Dihadapan majelis JPU KPK Taufiq Ibnugroho bertanya ke Budi Winarto sejak kapan dirinya menjabat sebagai Direktur PT Sorento Nusantara. “Dan perusahaan ini bergerak di bidang apa,” katanya. “Dari tahun 2016 dan sampai sekarang, PT Sorento bergerak di bidang kontraktor. Seperti pemecah batu dan redimix,” kata Budi Winarto.

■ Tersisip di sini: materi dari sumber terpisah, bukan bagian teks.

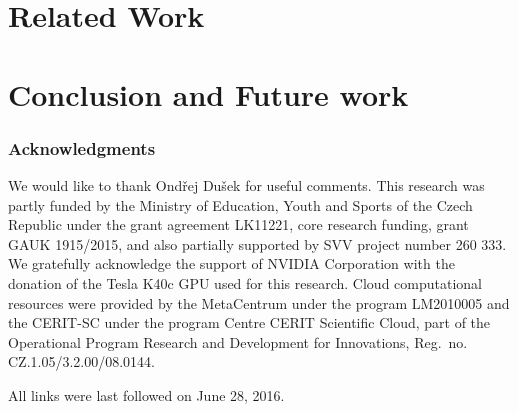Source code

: \documentclass[runningheads,a4paper]{llncs}
\newcommand{\commentontext}[2]{\colorbox{yellow!60}{#1}\pdfcomment[color={0.234 0.867 0.211},hoffset=-6pt,voffset=10pt,opacity=0.5]{#2}}
\begin{document}
\section{Related Work}
\label{sec:related}



\section{Conclusion and Future work}
\label{sec:conc}

\subsubsection*{Acknowledgments}
We would like to thank Ond\v{r}ej Du\v{s}ek for useful comments.
This research was partly funded by the Ministry of Education, Youth and Sports of the Czech Republic under the grant agreement LK11221, core research funding, grant GAUK 1915/2015, and also partially supported by SVV project number 260 333. 
We gratefully acknowledge the support of NVIDIA Corporation with the donation of the Tesla K40c GPU used for this research.
Cloud computational resources were provided by the MetaCentrum under the program LM2010005 and the CERIT-SC under the program Centre CERIT Scientific Cloud, part of the Operational Program Research and Development for Innovations, Reg.\ no. CZ.1.05/3.2.00/08.0144.

%
%
%
%
%
%





All links were last followed on June 28, 2016.
\end{document}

Lalu, JPU KPK Taufiq Ibnugroho bertanya sejak kapan mengenal Mustafa. Menjawab itu Budi Winarto menjelaskan bila dirinya sudah kenal lama dengan terdakwa. “Sebelum menjabat sebagai Bupati (Lampung Tengah) saya sudah kenal. Waktu itu dia sebagai pengusaha. Dan sebagai Ketua Pemuda Pancasila (PP) Lamteng,” jelas Awi.
JPU KPK Taufiq kemudian bertanya apakah PT Sorento Nusantara ini pernah ikut terlibat sebelumnya di Dinas Bina Marga Lampung Tengah. “Enggak pernah ada. Baru kali ini. Prosesnya baru ini,” jawab Awi.
Awi, menjelaskan awal mula dirinya bisa mendapatkan proyek di Lampung Tengah adalah ditawari oleh Soni Adiwijaya. Di mana waktu itu Soni menjelaskan bahwa dirinya sangat dekat dengan Mustafa. “Ya waktu itu saya percaya aja dengan dia. Dan saya pun berminat,” jelas Awi.
Menurut Awi Soni menjelaskan bila ingin mendapatkan proyek, harus menyetor sejumlah fee terlebih dahulu. Dengan kisaran besarannya antara 10 sampai 20 persen. Dari total proyek. “Akhirnya saya pun menyanggupi. Dan menyetor fee di angka Rp5 miliar untuk mendapatkan proyek itu. Semuanya saya setorkan ke Soni, dengan beberapa tahap pembayaran,” kata Awi.
JPU KPK Taufiq kembali bertanya kenapa dirinya sangat percaya dengan Soni agar bisa menyetorkan uang. “Dia (Soni) sudah pernah bekerja dengan saya. Makanya saya mau. Menurut saya dia kenal dengan Bupatinya. Saya lebih percaya dengan Soni saja. Karena dia mau memberikan pekerjaan,” kata Awi.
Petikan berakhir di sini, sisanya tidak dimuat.